What you should do =
In your copy, set down the entries exactly and exclude the pictures.

☆ ☆ ☆ ☆ ☆ ☆ ☆

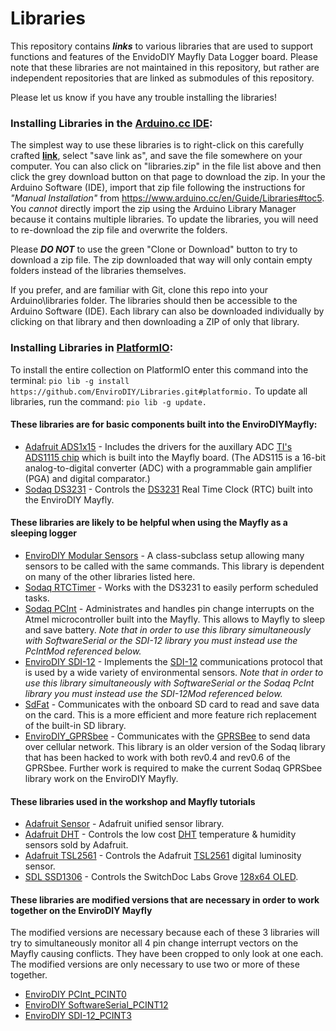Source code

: # Libraries
This repository contains _**links**_ to various libraries that are used to support functions and features of the EnvidoDIY Mayfly Data Logger board.  Please note that these libraries are not maintained in this repository, but rather are independent repositories that are linked as submodules of this repository.

Please let us know if you have any trouble installing the libraries!

### Installing Libraries in the [Arduino.cc IDE](https://www.arduino.cc/en/Main/Software):

The simplest way to use these libraries is to right-click on this carefully crafted **[link](https://github.com/EnviroDIY/Libraries/blob/master/libraries.zip?raw=true)**, select "save link as", and save the file somewhere on your computer.  You can also click on "libraries.zip" in the file list above and then click the grey download button on that page to download the zip.  In your the Arduino Software (IDE), import that zip file following the instructions for _"Manual Installation"_ from https://www.arduino.cc/en/Guide/Libraries#toc5.  You _cannot_ directly import the zip using the Arduino Library Manager because it contains multiple libraries.  To update the libraries, you will need to re-download the zip file and overwrite the folders.

Please _**DO NOT**_ to use the green "Clone or Download" button to try to download a zip file.  The zip downloaded that way will only contain empty folders instead of the libraries themselves.

If you prefer, and are familiar with Git, clone this repo into your Arduino\libraries folder.  The libraries should then be accessible to the Arduino Software (IDE).  Each library can also be downloaded individually by clicking on that library and then downloading a ZIP of only that library.

### Installing Libraries in [PlatformIO](http://platformio.org/):

To install the entire collection on PlatformIO enter this command into the terminal:
`pio lib -g install https://github.com/EnviroDIY/Libraries.git#platformio.`
To update all libraries, run the command:
`pio lib -g update.`

#### These libraries are for basic components built into the EnviroDIYMayfly:
* [Adafruit ADS1x15](https://github.com/adafruit/Adafruit_ADS1X15) - Includes the drivers for the auxillary ADC [TI's ADS1115 chip](http://www.ti.com/product/ADS1115) which is built into the Mayfly board. (The ADS115 is a 16-bit analog-to-digital converter (ADC) with a programmable gain amplifier (PGA) and digital comparator.)
* [Sodaq DS3231](https://github.com/SodaqMoja/Sodaq_DS3231) - Controls the [DS3231](https://www.maximintegrated.com/en/products/digital/real-time-clocks/DS3231.html) Real Time Clock (RTC) built into the EnviroDIY Mayfly.


#### These libraries are likely to be helpful when using the Mayfly as a sleeping logger
* [EnviroDIY Modular Sensors](https://github.com/EnviroDIY/ModularSensors) - A class-subclass setup allowing many sensors to be called with the same commands.  This library is dependent on many of the other libraries listed here.
* [Sodaq RTCTimer](https://github.com/SodaqMoja/RTCTimer) - Works with the DS3231 to easily perform scheduled tasks.
* [Sodaq PCInt](https://github.com/SodaqMoja/Sodaq_PcInt) - Administrates and handles pin change interrupts on the Atmel microcontroller built into the Mayfly.  This allows to Mayfly to sleep and save battery.  _Note that in order to use this library simultaneously with SoftwareSerial or the SDI-12 library you must instead use the PcIntMod referenced below._
* [EnviroDIY SDI-12](https://github.com/EnviroDIY/Arduino-SDI-12) - Implements the [SDI-12](https://en.wikipedia.org/wiki/SDI-12) communications protocol that is used by a wide variety of environmental sensors.  _Note that in order to use this library simultaneously with SoftwareSerial or the Sodaq PcInt library you must instead use the SDI-12Mod referenced below._
* [SdFat](https://github.com/greiman/SdFat) - Communicates with the onboard SD card to read and save data on the card.  This is a more efficient and more feature rich replacement of the built-in SD library.
* [EnviroDIY_GPRSbee](https://github.com/EnviroDIY/GPRSbeeMod/tree/v1.2_hacked) - Communicates with the [GPRSBee](https://www.seeedstudio.com/GPRSbee-rev.-6-p-2445.html#) to send data over cellular network.  This library is an older version of the Sodaq library that has been hacked to work with both rev0.4 and rev0.6 of the GPRSbee.  Further work is required to make the current Sodaq GPRSbee library work on the EnviroDIY Mayfly.


#### These libraries used in the workshop and Mayfly tutorials
* [Adafruit Sensor](https://github.com/adafruit/Adafruit_Sensor) - Adafruit unified sensor library.
* [Adafruit DHT](https://github.com/adafruit/DHT-sensor-library) - Controls the low cost [DHT](https://www.adafruit.com/products/385) temperature & humidity sensors sold by Adafruit.
* [Adafruit TSL2561](https://github.com/Adafruit/TSL2561-Arduino-Library/) - Controls the Adafruit [TSL2561](https://www.adafruit.com/products/439) digital luminosity sensor.
* [SDL SSD1306](https://github.com/switchdoclabs/SDL_Arduino_SSD1306)  - Controls the SwitchDoc Labs Grove [128x64 OLED](http://store.switchdoc.com/grove-128x64-i2c-oled-board-for-arduino-and-raspberry-pi/).


#### These libraries are modified versions that are necessary in order to work together on the EnviroDIY Mayfly

The modified versions are necessary because each of these 3 libraries will try to simultaneously monitor all 4 pin change interrupt vectors on the Mayfly causing conflicts.  They have been cropped to only look at one each.  The modified versions are only necessary to use two or more of these together.
* [EnviroDIY PCInt_PCINT0](https://github.com/EnviroDIY/PcIntMod)
* [EnviroDIY SoftwareSerial_PCINT12](https://github.com/EnviroDIY/SoftwareSerialMod)
* [EnviroDIY SDI-12_PCINT3](https://github.com/EnviroDIY/Arduino-SDI-12/tree/Mayfly)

☆ ☆ ☆ ☆ ☆ ☆ ☆

Response below =
Source code

: # Libraries
This repository contains _**links**_ to various libraries that are used to support functions and features of the EnvidoDIY Mayfly Data Logger board.  Please note that these libraries are not maintained in this repository, but rather are independent repositories that are linked as submodules of this repository.

Please let us know if you have any trouble installing the libraries!

### Installing Libraries in the [Arduino.cc IDE](https://www.arduino.cc/en/Main/Software):

The simplest way to use these libraries is to right-click on this carefully crafted **[link](https://github.com/EnviroDIY/Libraries/blob/master/libraries.zip?raw=true)**, select "save link as", and save the file somewhere on your computer.  You can also click on "libraries.zip" in the file list above and then click the grey download button on that page to download the zip.  In your the Arduino Software (IDE), import that zip file following the instructions for _"Manual Installation"_ from https://www.arduino.cc/en/Guide/Libraries#toc5.  You _cannot_ directly import the zip using the Arduino Library Manager because it contains multiple libraries.  To update the libraries, you will need to re-download the zip file and overwrite the folders.

Please _**DO NOT**_ to use the green "Clone or Download" button to try to download a zip file.  The zip downloaded that way will only contain empty folders instead of the libraries themselves.

If you prefer, and are familiar with Git, clone this repo into your Arduino\libraries folder.  The libraries should then be accessible to the Arduino Software (IDE).  Each library can also be downloaded individually by clicking on that library and then downloading a ZIP of only that library.

### Installing Libraries in [PlatformIO](http://platformio.org/):

To install the entire collection on PlatformIO enter this command into the terminal:
`pio lib -g install https://github.com/EnviroDIY/Libraries.git#platformio.`
To update all libraries, run the command:
`pio lib -g update.`

#### These libraries are for basic components built into the EnviroDIYMayfly:
* [Adafruit ADS1x15](https://github.com/adafruit/Adafruit_ADS1X15) - Includes the drivers for the auxillary ADC [TI's ADS1115 chip](http://www.ti.com/product/ADS1115) which is built into the Mayfly board. (The ADS115 is a 16-bit analog-to-digital converter (ADC) with a programmable gain amplifier (PGA) and digital comparator.)
* [Sodaq DS3231](https://github.com/SodaqMoja/Sodaq_DS3231) - Controls the [DS3231](https://www.maximintegrated.com/en/products/digital/real-time-clocks/DS3231.html) Real Time Clock (RTC) built into the EnviroDIY Mayfly.


#### These libraries are likely to be helpful when using the Mayfly as a sleeping logger
* [EnviroDIY Modular Sensors](https://github.com/EnviroDIY/ModularSensors) - A class-subclass setup allowing many sensors to be called with the same commands.  This library is dependent on many of the other libraries listed here.
* [Sodaq RTCTimer](https://github.com/SodaqMoja/RTCTimer) - Works with the DS3231 to easily perform scheduled tasks.
* [Sodaq PCInt](https://github.com/SodaqMoja/Sodaq_PcInt) - Administrates and handles pin change interrupts on the Atmel microcontroller built into the Mayfly.  This allows to Mayfly to sleep and save battery.  _Note that in order to use this library simultaneously with SoftwareSerial or the SDI-12 library you must instead use the PcIntMod referenced below._
* [EnviroDIY SDI-12](https://github.com/EnviroDIY/Arduino-SDI-12) - Implements the [SDI-12](https://en.wikipedia.org/wiki/SDI-12) communications protocol that is used by a wide variety of environmental sensors.  _Note that in order to use this library simultaneously with SoftwareSerial or the Sodaq PcInt library you must instead use the SDI-12Mod referenced below._
* [SdFat](https://github.com/greiman/SdFat) - Communicates with the onboard SD card to read and save data on the card.  This is a more efficient and more feature rich replacement of the built-in SD library.
* [EnviroDIY_GPRSbee](https://github.com/EnviroDIY/GPRSbeeMod/tree/v1.2_hacked) - Communicates with the [GPRSBee](https://www.seeedstudio.com/GPRSbee-rev.-6-p-2445.html#) to send data over cellular network.  This library is an older version of the Sodaq library that has been hacked to work with both rev0.4 and rev0.6 of the GPRSbee.  Further work is required to make the current Sodaq GPRSbee library work on the EnviroDIY Mayfly.


#### These libraries used in the workshop and Mayfly tutorials
* [Adafruit Sensor](https://github.com/adafruit/Adafruit_Sensor) - Adafruit unified sensor library.
* [Adafruit DHT](https://github.com/adafruit/DHT-sensor-library) - Controls the low cost [DHT](https://www.adafruit.com/products/385) temperature & humidity sensors sold by Adafruit.
* [Adafruit TSL2561](https://github.com/Adafruit/TSL2561-Arduino-Library/) - Controls the Adafruit [TSL2561](https://www.adafruit.com/products/439) digital luminosity sensor.
* [SDL SSD1306](https://github.com/switchdoclabs/SDL_Arduino_SSD1306)  - Controls the SwitchDoc Labs Grove [128x64 OLED](http://store.switchdoc.com/grove-128x64-i2c-oled-board-for-arduino-and-raspberry-pi/).


#### These libraries are modified versions that are necessary in order to work together on the EnviroDIY Mayfly

The modified versions are necessary because each of these 3 libraries will try to simultaneously monitor all 4 pin change interrupt vectors on the Mayfly causing conflicts.  They have been cropped to only look at one each.  The modified versions are only necessary to use two or more of these together.
* [EnviroDIY PCInt_PCINT0](https://github.com/EnviroDIY/PcIntMod)
* [EnviroDIY SoftwareSerial_PCINT12](https://github.com/EnviroDIY/SoftwareSerialMod)
* [EnviroDIY SDI-12_PCINT3](https://github.com/EnviroDIY/Arduino-SDI-12/tree/Mayfly)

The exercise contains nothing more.